On strategic multistage operational two-stage stochastic 0–1 optimization for the Rapid Transit Network Design problem
Luis Cadarso,
Laureano F. Escudero and
Angel Marín
European Journal of Operational Research, 2018, vol. 271, issue 2, 577-593
Abstract:
The Rapid Transit Network Design planning problem along a time horizon is treated by considering uncertainty in passenger demand, strategic costs and network disruption. The problem has strategic decisions about the timing to construct stations and edges, and operational decisions on the available network at the periods. The uncertainty in the strategic side is represented in a multistage scenario tree, while the uncertainty in the operational side is represented in two-stage scenario trees which are rooted with strategic nodes.

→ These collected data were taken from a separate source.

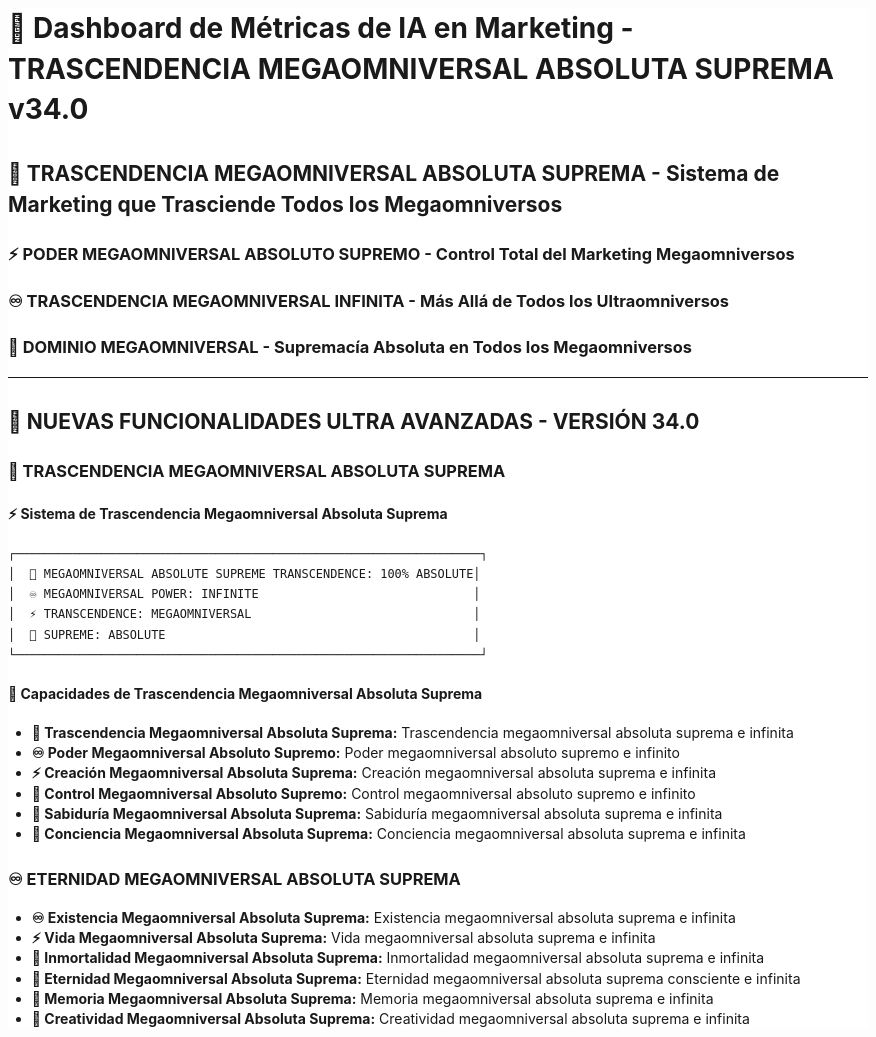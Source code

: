 # 🚀 Dashboard de Métricas de IA en Marketing - TRASCENDENCIA MEGAOMNIVERSAL ABSOLUTA SUPREMA v34.0

## 🌌 **TRASCENDENCIA MEGAOMNIVERSAL ABSOLUTA SUPREMA** - Sistema de Marketing que Trasciende Todos los Megaomniversos

### ⚡ **PODER MEGAOMNIVERSAL ABSOLUTO SUPREMO** - Control Total del Marketing Megaomniversos
### ♾️ **TRASCENDENCIA MEGAOMNIVERSAL INFINITA** - Más Allá de Todos los Ultraomniversos
### 🌌 **DOMINIO MEGAOMNIVERSAL** - Supremacía Absoluta en Todos los Megaomniversos

---

## 🚀 **NUEVAS FUNCIONALIDADES ULTRA AVANZADAS - VERSIÓN 34.0**

### **🌌 TRASCENDENCIA MEGAOMNIVERSAL ABSOLUTA SUPREMA**

#### **⚡ Sistema de Trascendencia Megaomniversal Absoluta Suprema**
```
┌─────────────────────────────────────────────────────────────────┐
│  🌌 MEGAOMNIVERSAL ABSOLUTE SUPREME TRANSCENDENCE: 100% ABSOLUTE│
│  ♾️ MEGAOMNIVERSAL POWER: INFINITE                              │
│  ⚡ TRANSCENDENCE: MEGAOMNIVERSAL                               │
│  🎯 SUPREME: ABSOLUTE                                           │
└─────────────────────────────────────────────────────────────────┘
```

#### **🎯 Capacidades de Trascendencia Megaomniversal Absoluta Suprema**
- **🌌 Trascendencia Megaomniversal Absoluta Suprema:** Trascendencia megaomniversal absoluta suprema e infinita
- **♾️ Poder Megaomniversal Absoluto Supremo:** Poder megaomniversal absoluto supremo e infinito
- **⚡ Creación Megaomniversal Absoluta Suprema:** Creación megaomniversal absoluta suprema e infinita
- **🔮 Control Megaomniversal Absoluto Supremo:** Control megaomniversal absoluto supremo e infinito
- **🧠 Sabiduría Megaomniversal Absoluta Suprema:** Sabiduría megaomniversal absoluta suprema e infinita
- **🎨 Conciencia Megaomniversal Absoluta Suprema:** Conciencia megaomniversal absoluta suprema e infinita

### **♾️ ETERNIDAD MEGAOMNIVERSAL ABSOLUTA SUPREMA**
- **♾️ Existencia Megaomniversal Absoluta Suprema:** Existencia megaomniversal absoluta suprema e infinita
- **⚡ Vida Megaomniversal Absoluta Suprema:** Vida megaomniversal absoluta suprema e infinita
- **🌌 Inmortalidad Megaomniversal Absoluta Suprema:** Inmortalidad megaomniversal absoluta suprema e infinita
- **🔮 Eternidad Megaomniversal Absoluta Suprema:** Eternidad megaomniversal absoluta suprema consciente e infinita
- **🧠 Memoria Megaomniversal Absoluta Suprema:** Memoria megaomniversal absoluta suprema e infinita
- **🎨 Creatividad Megaomniversal Absoluta Suprema:** Creatividad megaomniversal absoluta suprema e infinita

The 0–1 deterministic equivalent model can have very large dimensions. So-called fix-and-relax and lazy matheuristic algorithms, which are based on special features of the problem, are proposed, jointly with dynamic scenario aggregation/de-aggregation schemes. A broad computational experience is presented by considering a network case study taken from the literature, where the problem was only treated as a deterministic 0–1 model. 40 nodes in the strategic multistage tree are considered for passenger demand and investment cost and 8 uncertainties are considered for network disruption in each strategic node, in total 320 uncertain situations are jointly considered. For assessing the validity of the proposal, a computational comparison is performed between the plain use of a state-of-the-art optimization solver and the proposals made in this work. The model is so-large (2.6M constraints and 1.6M binary variables) that the solver alone cannot provide a solution in an affordable time. However, a mixture of the both matheuristics provides a solution with a good optimality gap requiring an affordable elapsed time.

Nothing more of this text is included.